> _Dataset content_
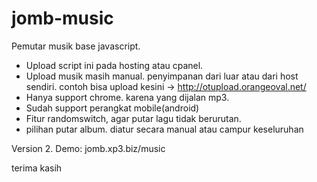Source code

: # jomb-music
Pemutar musik base javascript. 

- Upload script ini pada hosting atau cpanel.
- Upload musik masih manual. penyimpanan dari luar atau dari host sendiri.
contoh bisa upload kesini -> http://otupload.orangeoval.net/
- Hanya support chrome. karena yang dijalan mp3.
- Sudah support perangkat mobile(android)
- Fitur randomswitch, agar putar lagu tidak berurutan.
- pilihan putar album. diatur secara manual atau campur keseluruhan


Version 2.
Demo: jomb.xp3.biz/music

terima kasih
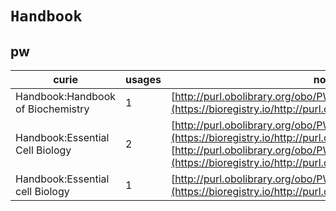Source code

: # `Handbook`

## pw

| curie                             |   usages | nodes                                                                                                                                                                                                                        |
|-----------------------------------|----------|------------------------------------------------------------------------------------------------------------------------------------------------------------------------------------------------------------------------------|
| Handbook:Handbook of Biochemistry |        1 | [http://purl.obolibrary.org/obo/PW:0000085](https://bioregistry.io/http://purl.obolibrary.org/obo/PW:0000085)                                                                                                                |
| Handbook:Essential Cell Biology   |        2 | [http://purl.obolibrary.org/obo/PW:0000086](https://bioregistry.io/http://purl.obolibrary.org/obo/PW:0000086), [http://purl.obolibrary.org/obo/PW:0001317](https://bioregistry.io/http://purl.obolibrary.org/obo/PW:0001317) |
| Handbook:Essential cell Biology   |        1 | [http://purl.obolibrary.org/obo/PW:0001318](https://bioregistry.io/http://purl.obolibrary.org/obo/PW:0001318)                                                                                                                |

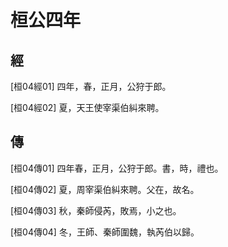 # 桓公四年

## 經 <a name="02Huan04Jing"></a>

<a name="02Huan04Jing01">[桓04經01]</a> 四年，春，正月，公狩于郎。

<a name="02Huan04Jing02">[桓04經02]</a> 夏，天王使宰渠伯糾來聘。

## 傳 <a name="02Huan04Zhuan"></a>

<a name="02Huan04Zhuan01">[桓04傳01]</a> 四年春，正月，公狩于郎。書，時，禮也。

<a name="02Huan04Zhuan02">[桓04傳02]</a> 夏，周宰渠伯糾來聘。父在，故名。

<a name="02Huan04Zhuan03">[桓04傳03]</a> 秋，秦師侵芮，敗焉，小之也。

<a name="02Huan04Zhuan04">[桓04傳04]</a> 冬，王師、秦師圍魏，執芮伯以歸。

> _Task requirements_
Restate the records word for word, omitting images.

> _Task solution_
Source code

: # jomb-music
Pemutar musik base javascript. 

- Upload script ini pada hosting atau cpanel.
- Upload musik masih manual. penyimpanan dari luar atau dari host sendiri.
contoh bisa upload kesini -> http://otupload.orangeoval.net/
- Hanya support chrome. karena yang dijalan mp3.
- Sudah support perangkat mobile(android)
- Fitur randomswitch, agar putar lagu tidak berurutan.
- pilihan putar album. diatur secara manual atau campur keseluruhan


Version 2.
Demo: jomb.xp3.biz/music

terima kasih
Source code

: # `Handbook`

## pw

| curie                             |   usages | nodes                                                                                                                                                                                                                        |
|-----------------------------------|----------|------------------------------------------------------------------------------------------------------------------------------------------------------------------------------------------------------------------------------|
| Handbook:Handbook of Biochemistry |        1 | [http://purl.obolibrary.org/obo/PW:0000085](https://bioregistry.io/http://purl.obolibrary.org/obo/PW:0000085)                                                                                                                |
| Handbook:Essential Cell Biology   |        2 | [http://purl.obolibrary.org/obo/PW:0000086](https://bioregistry.io/http://purl.obolibrary.org/obo/PW:0000086), [http://purl.obolibrary.org/obo/PW:0001317](https://bioregistry.io/http://purl.obolibrary.org/obo/PW:0001317) |
| Handbook:Essential cell Biology   |        1 | [http://purl.obolibrary.org/obo/PW:0001318](https://bioregistry.io/http://purl.obolibrary.org/obo/PW:0001318)                                                                                                                |

 # 桓公四年

## 經 <a name="02Huan04Jing"></a>

<a name="02Huan04Jing01">[桓04經01]</a> 四年，春，正月，公狩于郎。

<a name="02Huan04Jing02">[桓04經02]</a> 夏，天王使宰渠伯糾來聘。

## 傳 <a name="02Huan04Zhuan"></a>

<a name="02Huan04Zhuan01">[桓04傳01]</a> 四年春，正月，公狩于郎。書，時，禮也。

<a name="02Huan04Zhuan02">[桓04傳02]</a> 夏，周宰渠伯糾來聘。父在，故名。

<a name="02Huan04Zhuan03">[桓04傳03]</a> 秋，秦師侵芮，敗焉，小之也。

<a name="02Huan04Zhuan04">[桓04傳04]</a> 冬，王師、秦師圍魏，執芮伯以歸。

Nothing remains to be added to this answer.